Hi everybody I'm Tom and I have posted here a few times but forgot to introduce myself.

I'm 30 something  and just started working out 5 months ago after a 2 1/2  year layoff. My goal is to get down to 10% body fat and get my weight back to 255.

I'm looking forward to all the help and interesting personalities here


----------



## Triple Threat (Nov 14, 2005)

ForemanRules welcome to IM.


----------



## goandykid (Nov 14, 2005)

lol, easily the most creative poster foreman.


----------



## wetnwild (Nov 14, 2005)

20,000+  posts and you are now telling everyone your name...



Obviously you are the most charming...


----------



## carlito cool (Nov 14, 2005)

Hi i'm matt


----------



## DOMS (Nov 14, 2005)

Welcome to IM. I'm the resident Grammar Nazi.


----------



## strongpointe85 (Nov 14, 2005)

I also forgot to do this... lol...  Im Jeff 20 from Mass... been lifting about a year and a half and my goal is to just stay healthy and look good... kthx bye


----------



## strongpointe85 (Nov 14, 2005)

*oops*

ooops double post and it wont let me delete it... awesome


----------



## min0 lee (Nov 14, 2005)

Lier, your name is not Tom!


----------



## GFR (Nov 14, 2005)

strongpointe85 said:
			
		

> I also forgot to do this... lol...  Im Jeff 20 from Mass... been lifting about a year and a half and my goal is to just stay healthy and look good... kthx bye


*Start your own thread bitch*


----------



## GFR (Nov 14, 2005)

min0 lee said:
			
		

> Lier, your name is not Tom!


True story


----------



## DOMS (Nov 14, 2005)

ForemanRules said:
			
		

> *Start your own thread bitch*


 "gonna" has two 'n's.


----------



## GFR (Nov 14, 2005)

cfs3 said:
			
		

> "gonna" has two 'n's.


Tell the web site I stole that pic from................Nazi!!


----------



## DOMS (Nov 14, 2005)

That's *Mr. Grammar Nazi* to you.


----------



## DOMS (Nov 14, 2005)

Welcome to IM.


----------



## Tropicalgirlxx (Nov 15, 2005)

Hi!  Your fav vegan girl is here!!!   :bounce:   30 something hu??    You'll always be older than me and that rocks!!!


----------



## Arnold (Nov 16, 2005)

ummm...welcome to IM!


----------



## The Monkey Man (Nov 16, 2005)

Well...

You got the Yellow-Handed seal of approval -


----------



## GFR (Nov 16, 2005)

Tropicalgirlxx said:
			
		

> Hi!  Your fav vegan girl is here!!!   :bounce:   30 something hu??    You'll always be older than me and that rocks!!!

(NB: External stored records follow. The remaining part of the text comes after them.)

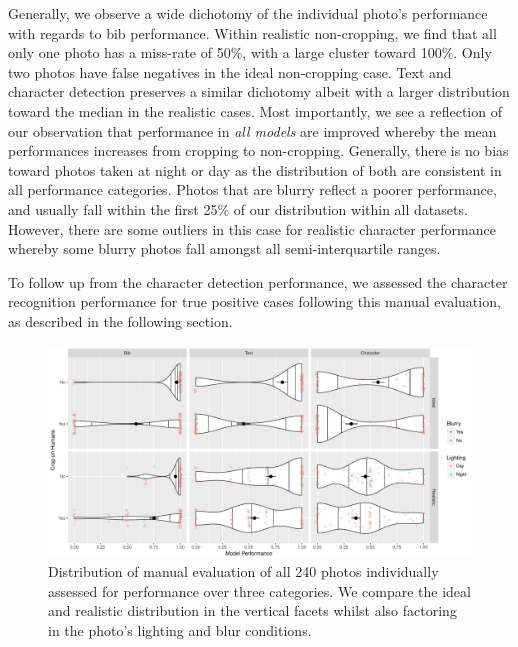 Generally, we observe a wide dichotomy of the individual photo's performance with regards to bib performance. Within realistic non-cropping, we find that all only one photo has a miss-rate of 50\%, with a large cluster toward 100\%. Only two photos have false negatives in the ideal non-cropping case. Text and character detection preserves a similar dichotomy albeit with a larger distribution toward the median in the realistic cases. Most importantly, we see a reflection of our observation that performance in \textit{all models} are improved whereby the mean performances increases from cropping to non-cropping. Generally, there is no bias toward photos taken at night or day as the distribution of both are consistent in all performance categories. Photos that are blurry reflect a poorer performance, and usually fall within the first 25\% of our distribution within all datasets. However, there are some outliers in this case for realistic character performance whereby some blurry photos fall amongst all semi-interquartile ranges. 

To follow up from the character detection performance, we assessed the character recognition performance for true positive cases following this manual evaluation, as described in the following section.

\begin{landscape}

\begin{figure}
  \centering
  \includegraphics[width=1.20\paperwidth]{images/evaluation/mdets_all}
  \caption[Distribution of manual inspection evaluation]{Distribution of manual evaluation of all 240 photos individually assessed for performance over three categories. We compare the ideal and realistic distribution in the vertical facets whilst also factoring in the photo's lighting and blur conditions.}
  \label{fig:evaluation:results:mdets_all}
\end{figure}

\end{landscape}

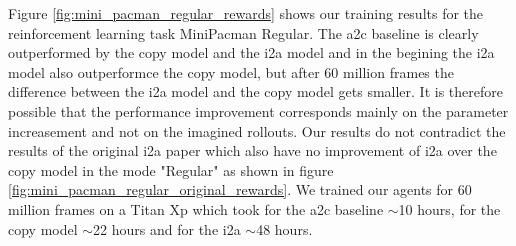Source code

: Figure \ref{fig:mini_pacman_regular_rewards} shows our training results for the reinforcement learning task MiniPacman Regular.
The a2c baseline is clearly outperformed by the copy model and the i2a model and in the begining the i2a model also outperformce the copy model, but after 60 million frames the difference between the i2a model and the copy model gets smaller.
It is therefore possible that the performance improvement corresponds mainly on the parameter increasement and not on the imagined rollouts.
Our results do not contradict the results of the original i2a paper which also have no improvement of i2a over the copy model in the mode "Regular" as shown in figure \ref{fig:mini_pacman_regular_original_rewards}.
We trained our agents for 60 million frames on a Titan Xp which took for the a2c baseline $\sim$10 hours, for the copy model $\sim$22 hours and for the i2a $\sim$48 hours.


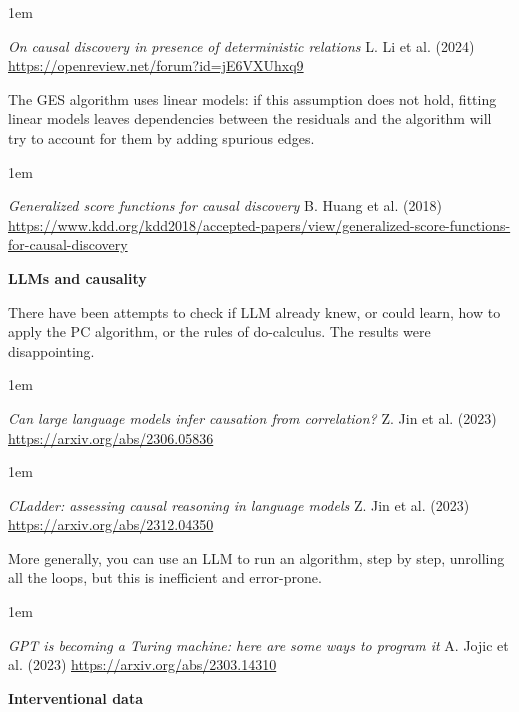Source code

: \documentclass[a5paper]{article}
\newenvironment{reference}{%
  \medskip\goodbreak
  \parskip 0pt
  \raggedright
  \leftskip 1em
  \obeylines
}{\par\medskip\goodbreak}
\def\subsection#1{{\par\bigskip\goodbreak\large\bfseries #1\par}}
\begin{document}
\begin{reference}
  \emph{On causal discovery  in presence of deterministic relations}
  L. Li et al. (2024)
  \url{https://openreview.net/forum?id=jE6VXUhxq9}
\end{reference}

The GES algorithm uses linear models: if this assumption does not hold,
fitting linear models leaves dependencies between the residuals
and the algorithm will try to account for them by adding spurious edges.

\begin{reference}
  \emph{Generalized score functions  for causal discovery}
  B. Huang et al. (2018)
  \url{https://www.kdd.org/kdd2018/accepted-papers/view/generalized-score-functions-for-causal-discovery}
\end{reference}

\subsection{LLMs and causality}

There have been attempts to check if LLM already knew, or could learn,
how to apply the PC algorithm, or the rules of do-calculus.
The results were disappointing.

\begin{reference}
  \emph{Can large language models  infer causation from correlation?}
  Z. Jin et al. (2023)
  \url{https://arxiv.org/abs/2306.05836}
\end{reference}

\begin{reference}
  \emph{CLadder: assessing causal reasoning  in language models}
  Z. Jin et al. (2023)
  \url{https://arxiv.org/abs/2312.04350}
\end{reference}

More generally, you can use an LLM to run an algorithm, step by step, unrolling all the loops,
but this is inefficient and error-prone.

\begin{reference}
  \emph{GPT is becoming a Turing machine:  here are some ways to program it}
  A. Jojic et al. (2023)
  \url{https://arxiv.org/abs/2303.14310}
\end{reference}

\subsection{Interventional data}
\end{document}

Thats right.....I'm your elder so I will teach you all the things my advanced age has taught me.


----------



## kicka19 (Nov 17, 2005)

wetnwild said:
			
		

> 20,000+  posts and you are now telling everyone your name...
> 
> 
> 
> Obviously you are the most charming...


ya he has 20,000 posts, i bet 19,000 of them are from his whoring threads


----------



## GFR (Nov 21, 2005)

kicka19 said:
			
		

> ya he has 20,000 posts, i bet 19,000 of them are from his whoring threads


Is that your idea of a warm welcome???


----------



## MyK (Nov 25, 2005)

welcome to IM!


----------



## min0 lee (Nov 25, 2005)

Welcome to IM, I heard from the grapevines that you inspire to become a Mod once you put in your time here?


----------



## GFR (Nov 25, 2005)

How did you know about that??


----------



## min0 lee (Nov 25, 2005)

True story


----------



## GFR (Nov 25, 2005)

Damn my master plan is foiled again


----------



## MyK (Nov 25, 2005)

min0 lee said:
			
		

> Welcome to IM, I heard from the grapevines that you inspire to become a Mod once you put in your time here?


----------



## GFR (Nov 25, 2005)

How dare you!!!!!!!!!!!!!!!!!!!!!!!!!!!!!!!!!!!!!!!!!!!!!!!!!!!!!!!!!!!!!!!!!!!!!!!!!!!!!


----------